About on-premises provisioning
As with cloud-based provisioning, on-premises provisioning uses the SCIM protocol to synchronize user account information between your user store and the applications your end users work with every day.
On-premises provisioning only supports the SCIM 1.1 specification.
The on-premises provisioning architecture consists of the following components: Okta, the Okta Provisioning Agent, a SCIM server or custom connectors, and your on-premises applications. As shown in this illustration, all components except Okta are located inside your firewall:
Implementing on-premises provisioning is only officially supported by Okta when performed by Okta Professional Services. For more information on how to implement Okta-supported on-premises provisioning, contact Okta Professional Services.
To implement Okta on-premises provisioning, you need the following:
- The Okta Provisioning Agent installed on a Windows or Linux server.
- A SCIM server to process the provisioning requests sent by the Okta Provisioning Agent. The SCIM server can be the connector you build using the Okta Provisioning Connector SDK or your own program than can process SCIM-based REST calls.
- The Okta Provisioning Connector SDK package contains an example connector that you can use to test on-premises provisioning and to help you build your own connectors. Do not attempt to use the example connector without modifying it for your deployment.
- The Transport Layer Security (TLS) v1.2 protocol for Linux and Windows.
- For high availability on-premises provisioning, you must install an additional Okta Provisioning Agent and SCIM connector on another server. Start the Okta Provisioning Agent, configure your SCIM connector, and enable provisioning on your backup server. If your primary server is unavailable, the Okta Provisioning Agent and the processes run by your SCIM connector continue to operate.
When a new user is provisioned from Okta to an on-premises application (for example, a MySQL database) using a SCIM server, this is the typical workflow:
- An Okta admin creates an instance of an app integration in Okta to represent your MySQL on-premises application.
- The admin provisions a new user by assigning an Okta user to the MySQL app integration in Okta. Okta creates a provisioning event (create new user). Okta provisioning fails when an application user custom schema contains only array attributes.

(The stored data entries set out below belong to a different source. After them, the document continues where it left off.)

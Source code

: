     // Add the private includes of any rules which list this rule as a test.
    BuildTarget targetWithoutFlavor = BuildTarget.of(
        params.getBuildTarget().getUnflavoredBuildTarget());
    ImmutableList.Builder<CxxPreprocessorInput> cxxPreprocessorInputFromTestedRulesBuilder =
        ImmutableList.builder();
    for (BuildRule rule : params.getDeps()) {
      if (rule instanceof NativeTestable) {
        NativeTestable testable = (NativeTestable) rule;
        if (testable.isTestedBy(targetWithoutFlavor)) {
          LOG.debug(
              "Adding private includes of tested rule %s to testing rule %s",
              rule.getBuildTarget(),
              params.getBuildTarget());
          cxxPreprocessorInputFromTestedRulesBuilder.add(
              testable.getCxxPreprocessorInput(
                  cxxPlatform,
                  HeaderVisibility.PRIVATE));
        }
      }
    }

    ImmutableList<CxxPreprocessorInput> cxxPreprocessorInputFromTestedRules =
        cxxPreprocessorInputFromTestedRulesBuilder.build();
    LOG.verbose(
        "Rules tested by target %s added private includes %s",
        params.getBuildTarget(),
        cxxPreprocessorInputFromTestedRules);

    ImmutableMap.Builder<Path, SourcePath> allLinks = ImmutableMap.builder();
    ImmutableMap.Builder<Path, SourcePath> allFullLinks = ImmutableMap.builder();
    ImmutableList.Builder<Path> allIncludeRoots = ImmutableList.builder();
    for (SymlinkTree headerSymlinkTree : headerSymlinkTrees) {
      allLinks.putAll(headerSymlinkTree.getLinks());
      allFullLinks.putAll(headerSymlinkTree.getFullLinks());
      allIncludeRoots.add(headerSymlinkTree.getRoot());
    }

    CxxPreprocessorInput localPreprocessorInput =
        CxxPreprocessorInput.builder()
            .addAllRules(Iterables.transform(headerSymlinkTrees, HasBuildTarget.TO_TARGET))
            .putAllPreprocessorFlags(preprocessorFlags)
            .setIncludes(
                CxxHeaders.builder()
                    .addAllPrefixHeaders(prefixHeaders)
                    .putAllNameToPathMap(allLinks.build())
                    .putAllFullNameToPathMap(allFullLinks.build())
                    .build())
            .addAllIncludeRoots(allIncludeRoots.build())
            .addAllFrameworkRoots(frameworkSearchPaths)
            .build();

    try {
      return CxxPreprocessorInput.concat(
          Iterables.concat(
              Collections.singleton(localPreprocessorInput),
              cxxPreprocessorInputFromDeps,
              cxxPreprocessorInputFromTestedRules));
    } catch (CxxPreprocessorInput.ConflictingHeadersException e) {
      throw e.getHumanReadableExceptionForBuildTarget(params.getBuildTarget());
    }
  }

- The Okta Provisioning Agent polls Okta and finds the provisioning event. The Okta Provisioning Agent translates the provisioning event to a SCIM request, making an HTTP POST request to the
/Usersendpoint of your SCIM server.
- When the SCIM server receives the POST request made to
/Userswith a JSON-formatted SCIM representation of the user, it attempts to create that user in the on-premises application.
- The SCIM server responds to the Okta Provisioning Agent with the SCIM response message as mandated by SCIM protocol.
For enterprises that on-board users using a Human Resource Management System (HRMS) like Workday, Okta provisions and deprovisions users into on-premises applications by using AD as a meeting point. You can configure Okta to manage accounts in your AD instance, and Okta will create and update users in AD based on the user accounts in Workday. This information can then be used by any on-premises application that uses AD as its user store.